In a replay run, the client VM either chooses to compile locally or issues a remote compilation request. The decision is based on a server-provided list of compilation requests and other conditions, which we summarize later. In case of a remote compilation, the server looks up a cached compilation result in the IR cache and transfers the stored compilation trace to the client VM. The client VM replays and validates the trace. If validation succeeds, the client replies with the computed mapping of trace variables to VM objects. The server substitutes the trace variables with the VM object references in the IR, completes the compilation, and returns the compiled code. In case of a validation failure, the client VM completes the compilation request using its local JIT compiler instead.
The client VM must also handle recompilations. A recompilation of a method previously compiled from the cached IR may occur after deoptimization [16] or a violated assumption about the class hierarchy. In such a case, we cannot reuse the same IR to get a usable compilation result and prevent endless deoptimization. For this reason, the client VM handles recompilations by compiling from scratch using the local JIT compiler.

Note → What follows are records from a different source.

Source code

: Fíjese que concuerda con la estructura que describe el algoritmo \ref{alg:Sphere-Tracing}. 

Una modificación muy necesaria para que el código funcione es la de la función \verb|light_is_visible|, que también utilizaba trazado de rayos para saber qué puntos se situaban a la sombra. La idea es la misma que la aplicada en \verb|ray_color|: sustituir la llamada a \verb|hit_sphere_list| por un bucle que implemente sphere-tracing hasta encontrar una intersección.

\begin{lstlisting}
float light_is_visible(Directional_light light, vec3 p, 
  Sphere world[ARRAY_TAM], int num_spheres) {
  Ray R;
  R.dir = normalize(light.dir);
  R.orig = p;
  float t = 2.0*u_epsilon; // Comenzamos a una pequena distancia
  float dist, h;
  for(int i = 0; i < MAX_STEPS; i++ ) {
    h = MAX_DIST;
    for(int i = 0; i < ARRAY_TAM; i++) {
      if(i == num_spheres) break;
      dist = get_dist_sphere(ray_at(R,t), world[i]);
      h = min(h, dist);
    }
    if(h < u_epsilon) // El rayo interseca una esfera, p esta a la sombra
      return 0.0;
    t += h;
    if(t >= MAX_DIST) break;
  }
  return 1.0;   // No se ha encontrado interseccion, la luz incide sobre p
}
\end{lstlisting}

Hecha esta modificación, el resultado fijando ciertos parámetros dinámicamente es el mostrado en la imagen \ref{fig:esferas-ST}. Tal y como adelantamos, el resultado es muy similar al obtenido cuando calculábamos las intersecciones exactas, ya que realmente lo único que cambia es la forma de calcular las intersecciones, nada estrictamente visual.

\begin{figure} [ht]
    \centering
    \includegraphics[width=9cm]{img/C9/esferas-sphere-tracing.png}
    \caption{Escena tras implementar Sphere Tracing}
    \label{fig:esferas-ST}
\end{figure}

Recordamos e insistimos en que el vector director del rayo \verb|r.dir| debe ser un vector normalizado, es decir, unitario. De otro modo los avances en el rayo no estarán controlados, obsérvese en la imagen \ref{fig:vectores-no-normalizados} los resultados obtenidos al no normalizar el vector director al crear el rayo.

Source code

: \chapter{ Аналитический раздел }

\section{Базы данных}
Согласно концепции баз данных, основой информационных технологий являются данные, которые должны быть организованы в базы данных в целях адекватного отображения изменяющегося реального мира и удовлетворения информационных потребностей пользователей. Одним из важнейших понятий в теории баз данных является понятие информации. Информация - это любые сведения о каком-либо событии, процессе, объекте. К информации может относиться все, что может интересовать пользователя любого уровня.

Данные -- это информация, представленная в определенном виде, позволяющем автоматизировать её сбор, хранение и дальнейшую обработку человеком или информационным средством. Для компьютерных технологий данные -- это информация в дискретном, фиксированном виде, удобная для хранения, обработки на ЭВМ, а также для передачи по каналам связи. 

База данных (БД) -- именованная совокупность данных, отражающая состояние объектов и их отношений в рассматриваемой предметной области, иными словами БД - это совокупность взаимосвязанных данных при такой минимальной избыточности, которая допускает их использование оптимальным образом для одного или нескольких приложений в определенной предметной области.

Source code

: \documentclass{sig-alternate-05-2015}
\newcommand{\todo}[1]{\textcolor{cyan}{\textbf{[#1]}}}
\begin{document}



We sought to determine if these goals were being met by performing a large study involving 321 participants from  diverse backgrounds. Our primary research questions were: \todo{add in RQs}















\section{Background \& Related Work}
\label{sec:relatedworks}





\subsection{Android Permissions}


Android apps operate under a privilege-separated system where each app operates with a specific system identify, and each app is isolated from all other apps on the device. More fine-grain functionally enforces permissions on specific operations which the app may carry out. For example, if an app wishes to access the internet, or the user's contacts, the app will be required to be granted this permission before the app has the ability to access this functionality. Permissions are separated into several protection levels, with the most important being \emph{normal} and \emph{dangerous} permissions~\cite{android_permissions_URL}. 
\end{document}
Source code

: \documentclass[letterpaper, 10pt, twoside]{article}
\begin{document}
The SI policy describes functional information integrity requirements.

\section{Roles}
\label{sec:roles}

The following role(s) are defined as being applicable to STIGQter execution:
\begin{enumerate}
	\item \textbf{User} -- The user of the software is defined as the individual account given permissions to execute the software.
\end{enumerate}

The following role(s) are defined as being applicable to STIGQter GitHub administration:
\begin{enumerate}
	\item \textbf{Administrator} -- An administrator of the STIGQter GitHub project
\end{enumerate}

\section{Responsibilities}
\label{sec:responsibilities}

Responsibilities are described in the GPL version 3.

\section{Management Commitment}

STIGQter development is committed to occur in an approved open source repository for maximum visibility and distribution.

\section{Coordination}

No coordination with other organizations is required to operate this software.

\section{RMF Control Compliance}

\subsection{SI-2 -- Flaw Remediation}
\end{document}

Permanent and Transient Validation Failures.
Retrying to replay a compilation trace that previously failed can improve the latency of some compilation tasks. As explained above, the VM compiles a method using the local JIT compiler if the validation of a compilation trace fails. However, the code compiled by the local JIT may get invalidated later, and the VM may reissue an identical compilation request. We attempt to replay and validate the compilation trace again if the reason for the past failure is an uninitialized or unresolved class, unresolved field, or an uninitialized method. We consider these failures to be transient because they may be resolved by the VM performing the required initialization [25]. We consider other kinds of validation failures to be permanent, and the client VM never retries to replay the same compilation trace again.
Hybrid Compilation.
To improve the overall compilation time, client VMs offload only the compilation requests where the IR cache is expected to bring a benefit. If there is no expected benefit, the client VM should avoid increasing compilation latency by communicating with the server. We estimate the potential savings based on the time the server spent compiling the bytecode to the reusable IR in the training run, which we refer to as the pre-compilation time. The pre-compilation time is an upper-bound estimate of the time a client VM can save by compiling the cached IR on the server rather than locally from scratch. Therefore, at the beginning of a replay run, the client VM obtains a list of compilation requests from the server for which the server has cached IR and the pre-compilation time above a client-provided threshold.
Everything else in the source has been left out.